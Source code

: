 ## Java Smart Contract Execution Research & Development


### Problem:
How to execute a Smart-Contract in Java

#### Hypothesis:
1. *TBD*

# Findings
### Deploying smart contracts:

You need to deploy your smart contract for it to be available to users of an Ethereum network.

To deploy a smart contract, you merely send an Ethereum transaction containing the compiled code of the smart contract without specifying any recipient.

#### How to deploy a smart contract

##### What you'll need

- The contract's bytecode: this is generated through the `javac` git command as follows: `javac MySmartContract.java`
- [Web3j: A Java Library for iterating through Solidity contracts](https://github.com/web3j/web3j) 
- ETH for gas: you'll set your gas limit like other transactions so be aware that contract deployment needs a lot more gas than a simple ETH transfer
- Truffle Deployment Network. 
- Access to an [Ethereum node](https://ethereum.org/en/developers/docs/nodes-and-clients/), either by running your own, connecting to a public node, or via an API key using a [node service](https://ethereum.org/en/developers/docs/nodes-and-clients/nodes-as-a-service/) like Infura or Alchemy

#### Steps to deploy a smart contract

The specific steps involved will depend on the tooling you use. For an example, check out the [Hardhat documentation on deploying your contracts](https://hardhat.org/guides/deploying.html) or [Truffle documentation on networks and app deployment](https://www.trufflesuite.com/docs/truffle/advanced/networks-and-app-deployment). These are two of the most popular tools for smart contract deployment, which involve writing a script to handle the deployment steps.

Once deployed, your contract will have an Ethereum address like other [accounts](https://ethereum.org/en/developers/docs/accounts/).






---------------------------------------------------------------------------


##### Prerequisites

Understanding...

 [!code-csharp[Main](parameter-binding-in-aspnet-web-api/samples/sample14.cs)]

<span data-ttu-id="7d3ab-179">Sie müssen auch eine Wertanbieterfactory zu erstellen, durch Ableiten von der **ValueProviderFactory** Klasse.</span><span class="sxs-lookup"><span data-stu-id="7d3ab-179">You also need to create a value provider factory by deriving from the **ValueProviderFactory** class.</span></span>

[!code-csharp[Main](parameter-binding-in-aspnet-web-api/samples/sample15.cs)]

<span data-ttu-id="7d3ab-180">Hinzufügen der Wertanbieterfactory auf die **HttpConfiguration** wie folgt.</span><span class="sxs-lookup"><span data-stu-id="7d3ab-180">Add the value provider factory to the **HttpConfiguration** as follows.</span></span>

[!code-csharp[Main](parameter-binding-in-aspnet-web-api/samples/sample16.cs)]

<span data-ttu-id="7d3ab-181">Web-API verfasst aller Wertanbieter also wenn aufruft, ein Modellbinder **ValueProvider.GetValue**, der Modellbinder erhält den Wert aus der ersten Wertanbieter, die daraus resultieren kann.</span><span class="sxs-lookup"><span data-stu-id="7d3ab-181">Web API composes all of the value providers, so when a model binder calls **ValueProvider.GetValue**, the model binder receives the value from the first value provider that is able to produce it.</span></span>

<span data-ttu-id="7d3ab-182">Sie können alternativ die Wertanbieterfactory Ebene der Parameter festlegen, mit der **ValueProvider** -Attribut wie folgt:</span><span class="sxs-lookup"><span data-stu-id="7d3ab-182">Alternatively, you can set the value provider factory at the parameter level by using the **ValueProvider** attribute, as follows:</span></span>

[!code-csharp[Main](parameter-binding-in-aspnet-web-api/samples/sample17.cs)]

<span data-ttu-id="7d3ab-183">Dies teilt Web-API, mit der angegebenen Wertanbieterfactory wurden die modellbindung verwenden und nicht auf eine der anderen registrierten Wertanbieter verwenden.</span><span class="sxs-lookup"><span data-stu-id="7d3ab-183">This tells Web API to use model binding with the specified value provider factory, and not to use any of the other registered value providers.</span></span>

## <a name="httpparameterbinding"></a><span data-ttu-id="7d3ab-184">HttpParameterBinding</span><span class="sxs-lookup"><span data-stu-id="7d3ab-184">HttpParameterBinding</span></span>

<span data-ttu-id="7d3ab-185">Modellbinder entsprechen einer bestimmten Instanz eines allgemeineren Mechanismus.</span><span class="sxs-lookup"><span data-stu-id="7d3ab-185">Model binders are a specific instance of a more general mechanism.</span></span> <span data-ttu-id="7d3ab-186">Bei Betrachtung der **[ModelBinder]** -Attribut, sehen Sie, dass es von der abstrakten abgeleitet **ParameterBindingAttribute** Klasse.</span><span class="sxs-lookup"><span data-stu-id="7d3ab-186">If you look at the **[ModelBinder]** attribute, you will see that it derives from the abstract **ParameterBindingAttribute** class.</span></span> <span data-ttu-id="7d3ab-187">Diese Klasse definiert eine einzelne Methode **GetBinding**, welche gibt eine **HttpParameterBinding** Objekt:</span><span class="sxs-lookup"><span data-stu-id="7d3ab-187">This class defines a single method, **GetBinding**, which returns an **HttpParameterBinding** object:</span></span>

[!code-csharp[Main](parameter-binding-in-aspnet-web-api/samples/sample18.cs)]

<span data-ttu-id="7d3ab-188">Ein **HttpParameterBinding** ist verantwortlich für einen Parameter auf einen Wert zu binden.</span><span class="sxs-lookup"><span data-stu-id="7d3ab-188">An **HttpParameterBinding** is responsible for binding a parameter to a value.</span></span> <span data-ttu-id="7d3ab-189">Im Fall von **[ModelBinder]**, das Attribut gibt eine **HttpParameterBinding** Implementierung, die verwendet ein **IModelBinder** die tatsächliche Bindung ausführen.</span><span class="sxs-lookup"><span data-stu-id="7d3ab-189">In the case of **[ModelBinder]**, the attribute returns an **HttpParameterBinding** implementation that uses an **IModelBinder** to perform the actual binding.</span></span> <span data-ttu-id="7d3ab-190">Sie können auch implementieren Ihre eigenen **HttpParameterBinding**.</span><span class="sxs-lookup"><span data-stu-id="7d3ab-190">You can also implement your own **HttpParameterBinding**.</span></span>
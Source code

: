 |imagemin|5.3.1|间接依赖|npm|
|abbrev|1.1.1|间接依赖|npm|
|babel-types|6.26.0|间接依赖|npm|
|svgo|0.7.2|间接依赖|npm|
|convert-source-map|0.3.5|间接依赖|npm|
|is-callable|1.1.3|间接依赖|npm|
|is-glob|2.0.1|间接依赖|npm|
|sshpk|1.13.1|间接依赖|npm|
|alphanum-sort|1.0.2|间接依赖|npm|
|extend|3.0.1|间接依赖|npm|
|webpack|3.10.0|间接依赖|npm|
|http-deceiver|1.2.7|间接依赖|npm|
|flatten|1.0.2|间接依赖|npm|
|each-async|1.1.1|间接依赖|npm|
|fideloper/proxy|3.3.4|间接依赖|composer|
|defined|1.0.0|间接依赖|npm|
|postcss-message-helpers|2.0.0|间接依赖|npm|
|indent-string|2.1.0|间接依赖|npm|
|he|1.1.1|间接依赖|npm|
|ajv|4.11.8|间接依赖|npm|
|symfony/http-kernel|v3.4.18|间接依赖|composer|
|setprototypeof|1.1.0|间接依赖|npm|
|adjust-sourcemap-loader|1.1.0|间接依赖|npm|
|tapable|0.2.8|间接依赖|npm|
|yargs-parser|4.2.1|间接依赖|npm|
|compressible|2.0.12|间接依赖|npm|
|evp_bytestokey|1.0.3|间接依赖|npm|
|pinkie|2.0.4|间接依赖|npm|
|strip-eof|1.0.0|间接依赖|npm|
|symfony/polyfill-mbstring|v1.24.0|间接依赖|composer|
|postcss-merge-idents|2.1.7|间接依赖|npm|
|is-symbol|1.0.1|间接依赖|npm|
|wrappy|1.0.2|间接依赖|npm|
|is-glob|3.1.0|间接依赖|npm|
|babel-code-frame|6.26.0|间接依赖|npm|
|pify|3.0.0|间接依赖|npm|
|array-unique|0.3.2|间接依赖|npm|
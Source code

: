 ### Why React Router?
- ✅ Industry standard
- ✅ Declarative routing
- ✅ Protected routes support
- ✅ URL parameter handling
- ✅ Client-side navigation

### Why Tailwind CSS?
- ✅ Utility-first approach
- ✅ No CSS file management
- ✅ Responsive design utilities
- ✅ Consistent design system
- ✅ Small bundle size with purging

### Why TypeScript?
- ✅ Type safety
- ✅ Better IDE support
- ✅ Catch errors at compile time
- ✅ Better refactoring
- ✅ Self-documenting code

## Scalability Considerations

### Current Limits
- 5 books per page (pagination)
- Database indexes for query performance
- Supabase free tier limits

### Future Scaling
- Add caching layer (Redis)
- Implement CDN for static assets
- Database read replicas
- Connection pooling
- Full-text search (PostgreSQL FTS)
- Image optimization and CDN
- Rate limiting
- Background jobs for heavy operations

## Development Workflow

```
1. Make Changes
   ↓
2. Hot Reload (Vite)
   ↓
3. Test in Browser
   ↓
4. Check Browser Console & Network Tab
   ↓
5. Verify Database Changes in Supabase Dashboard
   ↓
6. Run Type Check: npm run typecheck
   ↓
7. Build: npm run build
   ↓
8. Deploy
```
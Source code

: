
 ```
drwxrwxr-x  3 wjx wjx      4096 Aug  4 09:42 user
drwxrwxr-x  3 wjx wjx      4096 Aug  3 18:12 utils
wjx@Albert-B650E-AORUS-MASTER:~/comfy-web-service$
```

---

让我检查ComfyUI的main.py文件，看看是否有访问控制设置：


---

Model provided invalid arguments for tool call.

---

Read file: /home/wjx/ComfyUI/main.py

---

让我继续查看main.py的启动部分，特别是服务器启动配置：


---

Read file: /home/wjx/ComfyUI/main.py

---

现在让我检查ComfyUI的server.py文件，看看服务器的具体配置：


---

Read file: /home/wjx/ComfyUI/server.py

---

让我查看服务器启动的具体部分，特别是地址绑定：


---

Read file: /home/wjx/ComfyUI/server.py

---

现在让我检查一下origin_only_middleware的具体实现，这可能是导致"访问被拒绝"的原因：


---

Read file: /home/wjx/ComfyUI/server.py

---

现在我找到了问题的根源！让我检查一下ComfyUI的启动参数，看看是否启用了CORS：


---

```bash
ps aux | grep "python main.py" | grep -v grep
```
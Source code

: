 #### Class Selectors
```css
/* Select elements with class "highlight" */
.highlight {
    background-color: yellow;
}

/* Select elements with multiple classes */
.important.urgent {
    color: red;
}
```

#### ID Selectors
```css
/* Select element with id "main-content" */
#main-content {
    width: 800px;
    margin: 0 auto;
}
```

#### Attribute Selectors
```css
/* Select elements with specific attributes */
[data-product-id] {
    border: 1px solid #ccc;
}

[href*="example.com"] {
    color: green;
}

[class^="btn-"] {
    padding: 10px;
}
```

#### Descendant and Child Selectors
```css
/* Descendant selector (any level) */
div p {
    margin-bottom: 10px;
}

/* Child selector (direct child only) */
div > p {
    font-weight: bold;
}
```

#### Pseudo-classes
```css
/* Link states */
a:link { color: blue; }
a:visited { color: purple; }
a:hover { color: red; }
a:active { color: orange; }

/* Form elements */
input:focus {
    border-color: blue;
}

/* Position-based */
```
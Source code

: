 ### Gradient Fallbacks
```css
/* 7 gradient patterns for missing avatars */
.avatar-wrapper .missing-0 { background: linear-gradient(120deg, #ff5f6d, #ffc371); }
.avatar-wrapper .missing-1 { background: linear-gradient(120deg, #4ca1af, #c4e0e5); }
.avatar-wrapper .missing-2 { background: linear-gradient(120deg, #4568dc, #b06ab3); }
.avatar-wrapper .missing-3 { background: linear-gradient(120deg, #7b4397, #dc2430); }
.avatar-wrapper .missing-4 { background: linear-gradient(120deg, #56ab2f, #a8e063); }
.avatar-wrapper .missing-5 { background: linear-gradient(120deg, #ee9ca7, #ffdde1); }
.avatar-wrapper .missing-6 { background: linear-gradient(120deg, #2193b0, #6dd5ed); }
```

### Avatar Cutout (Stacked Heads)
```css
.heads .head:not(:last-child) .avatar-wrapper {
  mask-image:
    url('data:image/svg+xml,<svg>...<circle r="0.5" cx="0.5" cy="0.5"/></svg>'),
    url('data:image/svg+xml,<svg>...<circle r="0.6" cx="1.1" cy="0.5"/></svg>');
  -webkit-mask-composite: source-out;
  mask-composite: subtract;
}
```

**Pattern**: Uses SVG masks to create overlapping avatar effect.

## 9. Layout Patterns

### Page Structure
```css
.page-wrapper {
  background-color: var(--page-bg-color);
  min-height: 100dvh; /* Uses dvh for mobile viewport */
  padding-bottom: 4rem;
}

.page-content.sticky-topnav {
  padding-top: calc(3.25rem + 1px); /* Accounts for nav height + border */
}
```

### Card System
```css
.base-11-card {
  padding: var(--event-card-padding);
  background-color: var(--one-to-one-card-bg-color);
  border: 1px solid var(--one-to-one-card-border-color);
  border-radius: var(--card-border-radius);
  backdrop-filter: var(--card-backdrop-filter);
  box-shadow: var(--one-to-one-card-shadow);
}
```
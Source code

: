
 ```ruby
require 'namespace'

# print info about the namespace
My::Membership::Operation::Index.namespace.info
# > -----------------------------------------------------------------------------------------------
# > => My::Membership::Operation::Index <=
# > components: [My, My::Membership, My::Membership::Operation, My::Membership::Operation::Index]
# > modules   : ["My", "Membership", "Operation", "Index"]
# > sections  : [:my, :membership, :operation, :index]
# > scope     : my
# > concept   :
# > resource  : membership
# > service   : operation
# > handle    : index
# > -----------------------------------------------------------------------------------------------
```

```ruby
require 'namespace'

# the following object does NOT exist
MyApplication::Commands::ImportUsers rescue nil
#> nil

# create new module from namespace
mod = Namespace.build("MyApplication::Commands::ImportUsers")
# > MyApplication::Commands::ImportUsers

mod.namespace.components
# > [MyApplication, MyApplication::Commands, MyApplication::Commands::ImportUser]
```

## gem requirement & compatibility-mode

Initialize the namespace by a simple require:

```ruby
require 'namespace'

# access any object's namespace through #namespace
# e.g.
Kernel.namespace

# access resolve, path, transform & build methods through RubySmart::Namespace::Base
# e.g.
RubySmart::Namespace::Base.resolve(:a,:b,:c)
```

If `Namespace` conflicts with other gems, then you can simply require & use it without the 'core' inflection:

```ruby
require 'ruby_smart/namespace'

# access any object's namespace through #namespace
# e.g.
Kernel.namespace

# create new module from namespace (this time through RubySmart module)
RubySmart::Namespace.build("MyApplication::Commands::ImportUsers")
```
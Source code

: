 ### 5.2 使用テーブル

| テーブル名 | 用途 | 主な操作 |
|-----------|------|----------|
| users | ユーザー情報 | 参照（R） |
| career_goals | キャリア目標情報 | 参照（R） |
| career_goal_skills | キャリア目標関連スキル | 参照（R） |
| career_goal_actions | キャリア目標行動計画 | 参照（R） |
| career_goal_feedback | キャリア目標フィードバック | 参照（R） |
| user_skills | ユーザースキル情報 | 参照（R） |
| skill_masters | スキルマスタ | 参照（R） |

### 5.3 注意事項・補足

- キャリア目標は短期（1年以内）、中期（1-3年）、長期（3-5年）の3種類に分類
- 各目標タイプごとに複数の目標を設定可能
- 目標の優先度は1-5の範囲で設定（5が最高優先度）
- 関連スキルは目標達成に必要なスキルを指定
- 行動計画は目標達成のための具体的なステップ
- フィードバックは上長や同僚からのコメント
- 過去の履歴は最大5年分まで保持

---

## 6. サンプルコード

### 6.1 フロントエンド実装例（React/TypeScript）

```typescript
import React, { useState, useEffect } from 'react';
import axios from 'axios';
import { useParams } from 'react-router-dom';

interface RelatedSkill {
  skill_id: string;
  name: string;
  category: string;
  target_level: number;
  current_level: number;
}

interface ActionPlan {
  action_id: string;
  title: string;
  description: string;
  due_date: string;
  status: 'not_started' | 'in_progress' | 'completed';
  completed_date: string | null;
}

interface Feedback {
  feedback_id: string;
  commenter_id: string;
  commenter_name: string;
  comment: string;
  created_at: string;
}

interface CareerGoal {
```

[Instructions for the task]: Copy only the entries from the first line to the line with "- Truffle Deployment Network.", each exactly as it appears.

[Result of the task]:
Source code

: ## Java Smart Contract Execution Research & Development


### Problem:
How to execute a Smart-Contract in Java

#### Hypothesis:
1. *TBD*

# Findings
### Deploying smart contracts:

You need to deploy your smart contract for it to be available to users of an Ethereum network.

To deploy a smart contract, you merely send an Ethereum transaction containing the compiled code of the smart contract without specifying any recipient.

#### How to deploy a smart contract

##### What you'll need

- The contract's bytecode: this is generated through the `javac` git command as follows: `javac MySmartContract.java`
- [Web3j: A Java Library for iterating through Solidity contracts](https://github.com/web3j/web3j) 
- ETH for gas: you'll set your gas limit like other transactions so be aware that contract deployment needs a lot more gas than a simple ETH transfer
- Truffle Deployment Network. 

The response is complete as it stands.